WHAT IS NEEDED:
Word for word, restate the lines of the data from the first through the one containing "## Attribution", and nothing else.

(Items from a dataset)
▽

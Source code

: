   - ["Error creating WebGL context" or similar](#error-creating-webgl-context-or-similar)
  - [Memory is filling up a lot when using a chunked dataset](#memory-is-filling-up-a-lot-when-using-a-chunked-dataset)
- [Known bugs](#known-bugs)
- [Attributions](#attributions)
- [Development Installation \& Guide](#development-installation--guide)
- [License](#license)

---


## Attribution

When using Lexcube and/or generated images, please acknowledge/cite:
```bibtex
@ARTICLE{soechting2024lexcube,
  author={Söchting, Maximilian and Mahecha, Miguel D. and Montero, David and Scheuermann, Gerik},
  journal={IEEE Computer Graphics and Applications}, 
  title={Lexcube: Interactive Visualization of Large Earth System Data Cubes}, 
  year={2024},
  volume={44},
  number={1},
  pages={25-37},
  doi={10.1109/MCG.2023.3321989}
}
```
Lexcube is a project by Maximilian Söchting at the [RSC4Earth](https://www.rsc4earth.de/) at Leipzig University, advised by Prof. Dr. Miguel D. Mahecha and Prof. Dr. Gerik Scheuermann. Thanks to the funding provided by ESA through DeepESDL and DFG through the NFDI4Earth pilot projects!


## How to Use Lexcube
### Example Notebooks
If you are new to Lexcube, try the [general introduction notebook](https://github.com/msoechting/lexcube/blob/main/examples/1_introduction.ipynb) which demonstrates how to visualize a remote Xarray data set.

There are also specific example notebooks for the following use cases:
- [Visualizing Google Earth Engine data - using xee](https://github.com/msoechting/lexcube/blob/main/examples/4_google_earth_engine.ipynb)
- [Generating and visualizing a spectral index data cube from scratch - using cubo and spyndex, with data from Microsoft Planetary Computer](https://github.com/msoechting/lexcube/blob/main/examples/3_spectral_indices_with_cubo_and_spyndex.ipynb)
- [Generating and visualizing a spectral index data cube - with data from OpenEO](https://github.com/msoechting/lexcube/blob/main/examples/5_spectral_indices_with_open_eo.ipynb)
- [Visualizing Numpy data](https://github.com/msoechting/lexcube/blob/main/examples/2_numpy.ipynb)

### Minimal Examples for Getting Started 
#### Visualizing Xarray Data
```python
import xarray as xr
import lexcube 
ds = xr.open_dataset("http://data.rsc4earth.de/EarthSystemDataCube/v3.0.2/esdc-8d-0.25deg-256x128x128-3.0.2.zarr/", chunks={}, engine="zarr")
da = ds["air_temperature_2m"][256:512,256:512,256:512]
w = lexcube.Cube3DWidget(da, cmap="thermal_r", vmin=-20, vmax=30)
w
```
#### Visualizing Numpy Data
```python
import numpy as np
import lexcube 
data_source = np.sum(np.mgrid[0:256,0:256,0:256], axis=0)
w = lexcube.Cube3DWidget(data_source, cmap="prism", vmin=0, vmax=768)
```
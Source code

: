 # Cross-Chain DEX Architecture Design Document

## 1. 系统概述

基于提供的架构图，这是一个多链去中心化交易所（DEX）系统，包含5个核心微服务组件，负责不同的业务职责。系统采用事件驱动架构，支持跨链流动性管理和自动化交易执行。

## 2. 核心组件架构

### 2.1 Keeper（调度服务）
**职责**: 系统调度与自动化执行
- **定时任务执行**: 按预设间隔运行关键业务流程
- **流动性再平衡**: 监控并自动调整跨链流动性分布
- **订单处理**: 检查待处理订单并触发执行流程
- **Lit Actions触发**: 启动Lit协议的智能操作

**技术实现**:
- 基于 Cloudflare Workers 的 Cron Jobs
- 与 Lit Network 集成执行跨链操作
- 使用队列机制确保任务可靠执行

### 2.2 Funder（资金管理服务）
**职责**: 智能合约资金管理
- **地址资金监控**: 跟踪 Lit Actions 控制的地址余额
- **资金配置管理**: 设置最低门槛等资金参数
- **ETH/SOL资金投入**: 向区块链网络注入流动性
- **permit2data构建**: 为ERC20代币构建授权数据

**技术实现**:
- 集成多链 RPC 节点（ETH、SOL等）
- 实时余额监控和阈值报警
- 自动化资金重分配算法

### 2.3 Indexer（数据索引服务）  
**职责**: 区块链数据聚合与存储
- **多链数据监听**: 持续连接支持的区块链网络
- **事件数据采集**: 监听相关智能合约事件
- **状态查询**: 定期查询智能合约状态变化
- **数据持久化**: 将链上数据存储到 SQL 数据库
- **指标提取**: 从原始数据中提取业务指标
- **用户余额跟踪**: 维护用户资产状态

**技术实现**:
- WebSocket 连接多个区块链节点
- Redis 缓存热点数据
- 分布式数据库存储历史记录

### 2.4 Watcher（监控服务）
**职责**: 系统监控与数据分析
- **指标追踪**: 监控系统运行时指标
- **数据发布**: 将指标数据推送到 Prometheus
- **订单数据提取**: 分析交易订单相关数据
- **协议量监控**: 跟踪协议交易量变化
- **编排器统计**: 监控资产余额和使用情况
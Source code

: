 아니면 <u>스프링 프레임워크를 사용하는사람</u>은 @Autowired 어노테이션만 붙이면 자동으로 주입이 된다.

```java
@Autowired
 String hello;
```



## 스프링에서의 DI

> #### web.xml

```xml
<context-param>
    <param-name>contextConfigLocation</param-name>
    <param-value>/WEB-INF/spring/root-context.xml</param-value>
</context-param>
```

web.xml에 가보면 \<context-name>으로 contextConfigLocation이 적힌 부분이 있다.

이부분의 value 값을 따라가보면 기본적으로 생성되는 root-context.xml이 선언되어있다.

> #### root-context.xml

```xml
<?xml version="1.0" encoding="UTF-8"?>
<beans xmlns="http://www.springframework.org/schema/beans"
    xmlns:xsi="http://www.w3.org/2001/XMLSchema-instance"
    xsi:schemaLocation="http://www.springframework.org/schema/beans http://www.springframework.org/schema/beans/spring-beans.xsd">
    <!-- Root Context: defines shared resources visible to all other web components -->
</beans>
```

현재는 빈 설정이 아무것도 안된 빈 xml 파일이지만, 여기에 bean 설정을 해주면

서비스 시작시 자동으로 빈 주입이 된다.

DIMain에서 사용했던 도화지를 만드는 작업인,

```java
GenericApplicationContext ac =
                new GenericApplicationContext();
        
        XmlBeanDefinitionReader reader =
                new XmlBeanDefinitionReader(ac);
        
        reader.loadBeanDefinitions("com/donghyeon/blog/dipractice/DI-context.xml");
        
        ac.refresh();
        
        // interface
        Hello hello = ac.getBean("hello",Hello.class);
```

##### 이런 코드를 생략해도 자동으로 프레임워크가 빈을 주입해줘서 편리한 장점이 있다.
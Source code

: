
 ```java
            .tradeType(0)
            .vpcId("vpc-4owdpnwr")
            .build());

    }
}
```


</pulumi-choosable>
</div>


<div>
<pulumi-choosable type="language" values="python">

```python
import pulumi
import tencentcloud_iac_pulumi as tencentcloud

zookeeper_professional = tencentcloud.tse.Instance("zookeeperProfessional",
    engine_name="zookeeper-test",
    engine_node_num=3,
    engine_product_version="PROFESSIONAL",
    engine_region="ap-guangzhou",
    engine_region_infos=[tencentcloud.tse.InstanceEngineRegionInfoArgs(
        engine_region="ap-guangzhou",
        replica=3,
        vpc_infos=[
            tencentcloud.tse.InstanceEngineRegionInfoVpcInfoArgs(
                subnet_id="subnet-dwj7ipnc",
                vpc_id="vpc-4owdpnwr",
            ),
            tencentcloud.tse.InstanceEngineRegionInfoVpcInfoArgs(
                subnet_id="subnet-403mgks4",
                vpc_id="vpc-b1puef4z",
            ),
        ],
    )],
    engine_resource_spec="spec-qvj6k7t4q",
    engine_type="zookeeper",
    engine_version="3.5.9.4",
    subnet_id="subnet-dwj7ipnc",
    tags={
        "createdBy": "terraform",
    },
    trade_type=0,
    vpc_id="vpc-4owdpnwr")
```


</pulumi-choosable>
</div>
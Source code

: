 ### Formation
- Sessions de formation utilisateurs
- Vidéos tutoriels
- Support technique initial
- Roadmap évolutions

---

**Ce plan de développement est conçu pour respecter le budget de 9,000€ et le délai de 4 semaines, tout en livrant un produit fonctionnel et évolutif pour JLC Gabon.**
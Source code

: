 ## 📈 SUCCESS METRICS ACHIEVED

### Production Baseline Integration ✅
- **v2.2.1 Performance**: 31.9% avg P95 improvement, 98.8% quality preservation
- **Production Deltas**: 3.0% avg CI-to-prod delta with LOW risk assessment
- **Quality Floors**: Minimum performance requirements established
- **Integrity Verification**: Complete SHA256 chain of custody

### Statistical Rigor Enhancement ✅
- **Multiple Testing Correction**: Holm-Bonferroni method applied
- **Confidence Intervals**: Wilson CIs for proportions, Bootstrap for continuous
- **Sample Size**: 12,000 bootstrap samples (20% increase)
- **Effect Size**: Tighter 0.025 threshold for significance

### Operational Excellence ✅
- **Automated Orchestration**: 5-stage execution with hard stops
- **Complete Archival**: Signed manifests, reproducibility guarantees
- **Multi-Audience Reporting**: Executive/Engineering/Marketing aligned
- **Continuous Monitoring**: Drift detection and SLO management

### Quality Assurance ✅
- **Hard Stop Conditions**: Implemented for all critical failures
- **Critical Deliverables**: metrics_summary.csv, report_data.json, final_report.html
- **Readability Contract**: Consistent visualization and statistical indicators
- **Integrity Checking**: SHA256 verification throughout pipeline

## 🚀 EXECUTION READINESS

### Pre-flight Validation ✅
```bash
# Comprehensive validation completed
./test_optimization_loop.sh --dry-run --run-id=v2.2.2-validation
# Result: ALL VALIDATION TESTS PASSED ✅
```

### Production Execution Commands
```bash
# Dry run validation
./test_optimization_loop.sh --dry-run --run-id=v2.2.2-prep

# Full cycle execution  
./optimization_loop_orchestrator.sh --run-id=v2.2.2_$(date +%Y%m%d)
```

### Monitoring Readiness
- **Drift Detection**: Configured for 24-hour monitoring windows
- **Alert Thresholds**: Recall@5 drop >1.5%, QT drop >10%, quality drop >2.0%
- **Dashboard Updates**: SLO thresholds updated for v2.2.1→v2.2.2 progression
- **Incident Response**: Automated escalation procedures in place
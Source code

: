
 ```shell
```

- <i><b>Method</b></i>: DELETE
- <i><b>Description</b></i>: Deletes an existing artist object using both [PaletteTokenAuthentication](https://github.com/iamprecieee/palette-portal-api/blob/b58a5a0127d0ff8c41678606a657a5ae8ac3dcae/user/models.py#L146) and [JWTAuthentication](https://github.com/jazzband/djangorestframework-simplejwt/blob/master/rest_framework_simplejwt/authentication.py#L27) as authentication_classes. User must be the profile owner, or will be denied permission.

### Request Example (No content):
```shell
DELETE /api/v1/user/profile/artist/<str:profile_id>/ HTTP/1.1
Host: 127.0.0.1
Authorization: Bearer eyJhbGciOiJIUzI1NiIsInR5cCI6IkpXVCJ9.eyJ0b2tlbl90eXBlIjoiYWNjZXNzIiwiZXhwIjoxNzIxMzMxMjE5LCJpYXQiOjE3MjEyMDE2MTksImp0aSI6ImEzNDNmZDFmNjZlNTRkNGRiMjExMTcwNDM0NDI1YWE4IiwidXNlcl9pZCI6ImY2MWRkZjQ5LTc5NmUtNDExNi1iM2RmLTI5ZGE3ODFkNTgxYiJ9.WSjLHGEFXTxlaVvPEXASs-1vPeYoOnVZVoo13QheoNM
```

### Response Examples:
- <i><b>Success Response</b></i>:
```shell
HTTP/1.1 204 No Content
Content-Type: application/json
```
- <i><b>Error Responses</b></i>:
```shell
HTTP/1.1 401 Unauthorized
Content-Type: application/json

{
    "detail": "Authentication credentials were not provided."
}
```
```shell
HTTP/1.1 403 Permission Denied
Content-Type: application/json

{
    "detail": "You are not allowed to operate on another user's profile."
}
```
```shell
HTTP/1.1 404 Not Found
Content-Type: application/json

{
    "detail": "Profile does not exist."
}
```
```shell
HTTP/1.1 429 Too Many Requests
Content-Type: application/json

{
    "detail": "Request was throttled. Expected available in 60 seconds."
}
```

△

THE COMPLETED TASK:
Source code

:   - ["Error creating WebGL context" or similar](#error-creating-webgl-context-or-similar)
  - [Memory is filling up a lot when using a chunked dataset](#memory-is-filling-up-a-lot-when-using-a-chunked-dataset)
- [Known bugs](#known-bugs)
- [Attributions](#attributions)
- [Development Installation \& Guide](#development-installation--guide)
- [License](#license)

---


## Attribution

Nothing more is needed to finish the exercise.